2. I can avoid spending time with people whom I was trained to mistrust and who have learned to mistrust my kind or me.
3. If I should need to move, I can be pretty sure of renting or purchasing housing in an area which I can afford and in which I would want to live.
4. I can be pretty sure that my neighbors in such a location will be neutral or pleasant to me.
McIntosh here confuses individual rights with "privileges." "Privilege" in this context better describes the power held by institutions and their representatives that restrict or abuse those rights to begin with--police, banks, realtors, etc. Calling basic rights "privileges" also puts the onus of social change on restricting the rights that do exist for some, rather than extending them to others. This is sometimes called "checking your privilege" by privilege theorists.
Such an approach leads only to recognizing inequality, rather than fighting to overturn it. As Native American activist Andrea Smith has written of "checking your privilege" workshops she has observed: "It did not appear that these individual confessions actually led to any political projects to dismantle the structures of domination that enabled their privilege. Rather, the confessions became the political project themselves."
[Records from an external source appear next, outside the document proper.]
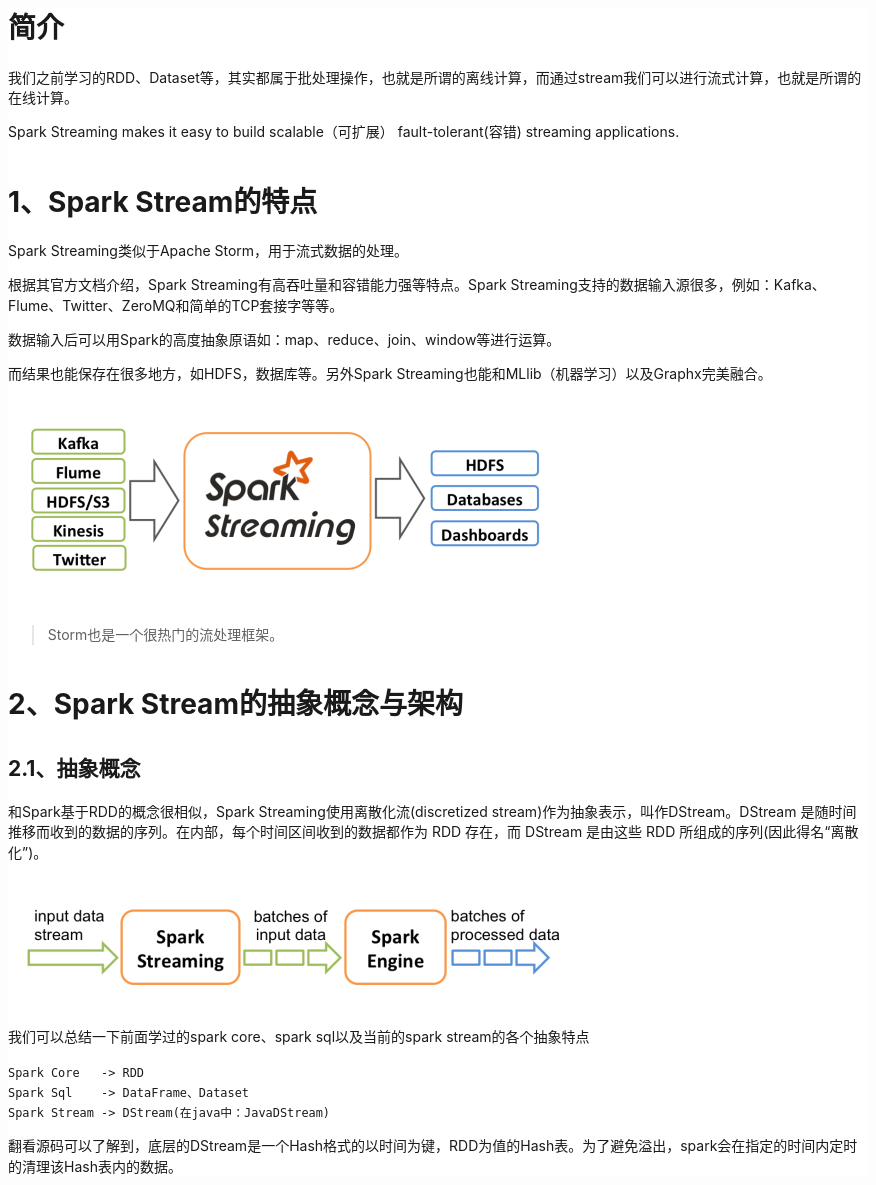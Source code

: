 # 简介
我们之前学习的RDD、Dataset等，其实都属于批处理操作，也就是所谓的离线计算，而通过stream我们可以进行流式计算，也就是所谓的在线计算。

Spark Streaming makes it easy to build scalable（可扩展） fault-tolerant(容错) streaming applications.

# 1、Spark Stream的特点
Spark Streaming类似于Apache Storm，用于流式数据的处理。

根据其官方文档介绍，Spark Streaming有高吞吐量和容错能力强等特点。Spark Streaming支持的数据输入源很多，例如：Kafka、Flume、Twitter、ZeroMQ和简单的TCP套接字等等。

数据输入后可以用Spark的高度抽象原语如：map、reduce、join、window等进行运算。

而结果也能保存在很多地方，如HDFS，数据库等。另外Spark Streaming也能和MLlib（机器学习）以及Graphx完美融合。

![](file/22.png)

> Storm也是一个很热门的流处理框架。


# 2、Spark Stream的抽象概念与架构

## 2.1、抽象概念

和Spark基于RDD的概念很相似，Spark Streaming使用离散化流(discretized stream)作为抽象表示，叫作DStream。DStream 是随时间推移而收到的数据的序列。在内部，每个时间区间收到的数据都作为 RDD 存在，而 DStream 是由这些 RDD 所组成的序列(因此得名“离散化”)。

![](file/23.png)

我们可以总结一下前面学过的spark core、spark sql以及当前的spark stream的各个抽象特点
```
Spark Core   -> RDD
Spark Sql    -> DataFrame、Dataset
Spark Stream -> DStream(在java中：JavaDStream)
```
翻看源码可以了解到，底层的DStream是一个Hash格式的以时间为键，RDD为值的Hash表。为了避免溢出，spark会在指定的时间内定时的清理该Hash表内的数据。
The idea of insisting on basic social rights as "privileges" also indicates how capitalism wins concessions from anti-racist activists, restricting the fight against inequality to one of individual reflection and moral achievement, rather than collective solidarity.
McIntosh also refers to the world of white skin privilege as a "system" without describing its structural features. Privilege, she says, is "conferred" upon whites, but she doesn't say how or by whom. She pays no mind to class differences among whites that significantly limit, for example, the areas where most can afford to live. She ignores the fact that many working-class whites live in highly integrated neighborhoods, while wealthier whites "pay for" their segregation.
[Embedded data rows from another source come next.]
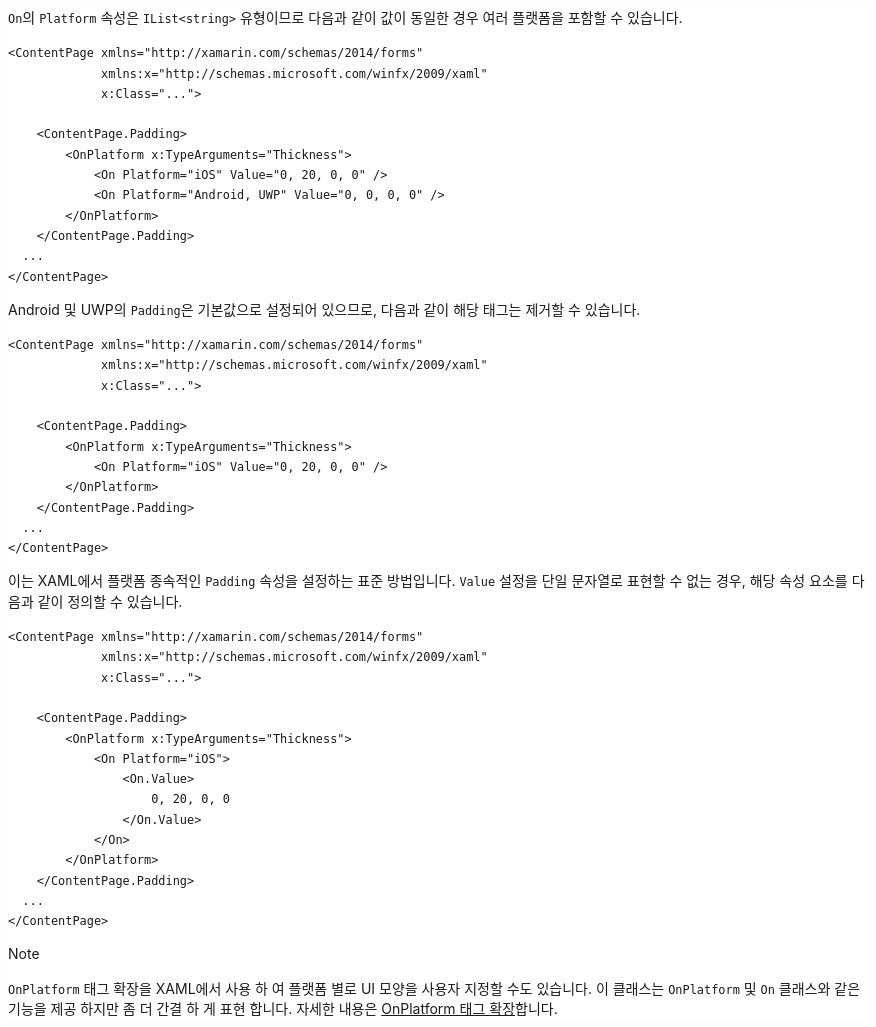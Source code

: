 `On`의 `Platform` 속성은 `IList<string>` 유형이므로 다음과 같이 값이 동일한 경우 여러 플랫폼을 포함할 수 있습니다.

```xaml
<ContentPage xmlns="http://xamarin.com/schemas/2014/forms"
             xmlns:x="http://schemas.microsoft.com/winfx/2009/xaml"
             x:Class="...">

    <ContentPage.Padding>
        <OnPlatform x:TypeArguments="Thickness">
            <On Platform="iOS" Value="0, 20, 0, 0" />
            <On Platform="Android, UWP" Value="0, 0, 0, 0" />
        </OnPlatform>
    </ContentPage.Padding>
  ...
</ContentPage>
```

Android 및 UWP의 `Padding`은 기본값으로 설정되어 있으므로, 다음과 같이 해당 태그는 제거할 수 있습니다.

```xaml
<ContentPage xmlns="http://xamarin.com/schemas/2014/forms"
             xmlns:x="http://schemas.microsoft.com/winfx/2009/xaml"
             x:Class="...">

    <ContentPage.Padding>
        <OnPlatform x:TypeArguments="Thickness">
            <On Platform="iOS" Value="0, 20, 0, 0" />
        </OnPlatform>
    </ContentPage.Padding>
  ...
</ContentPage>
```

이는 XAML에서 플랫폼 종속적인 `Padding` 속성을 설정하는 표준 방법입니다. `Value` 설정을 단일 문자열로 표현할 수 없는 경우, 해당 속성 요소를 다음과 같이 정의할 수 있습니다.

```xaml
<ContentPage xmlns="http://xamarin.com/schemas/2014/forms"
             xmlns:x="http://schemas.microsoft.com/winfx/2009/xaml"
             x:Class="...">

    <ContentPage.Padding>
        <OnPlatform x:TypeArguments="Thickness">
            <On Platform="iOS">
                <On.Value>
                    0, 20, 0, 0
                </On.Value>
            </On>
        </OnPlatform>
    </ContentPage.Padding>
  ...
</ContentPage>
```

> [!NOTE]
> `OnPlatform` 태그 확장을 XAML에서 사용 하 여 플랫폼 별로 UI 모양을 사용자 지정할 수도 있습니다. 이 클래스는 `OnPlatform` 및 `On` 클래스와 같은 기능을 제공 하지만 좀 더 간결 하 게 표현 합니다. 자세한 내용은 [OnPlatform 태그 확장](~/xamarin-forms/xaml/markup-extensions/consuming.md#onplatform)합니다.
She then writes about privileges:
Disapproving of the system won't be enough to change them. I was taught to think that racism could end if white individuals changed their attitude. But a "white" skin in the United States opens many doors for whites, whether or not we approve of the way dominance has been conferred on us. Individual acts can palliate, but cannot end, these problems.
So racism creates a set of privileges that white people can't avoid having, and "[i]ndividual acts can palliate, but cannot end, these problems." McIntosh makes "privilege" a question not of fighting racism, but of feeling guilty about it. She normalizes racism, while downplaying the confidence and capacity to resist it.
White skin privilege is a dangerous counterpart to the point Michelle Alexander makes in The New Jim Crow that capitalism individualizes racism in order to prevent people from fighting it collectively. As Alexander suggests, we need to understand racism as a social structure that needs to be torn down by mass movements, like the prison walls themselves.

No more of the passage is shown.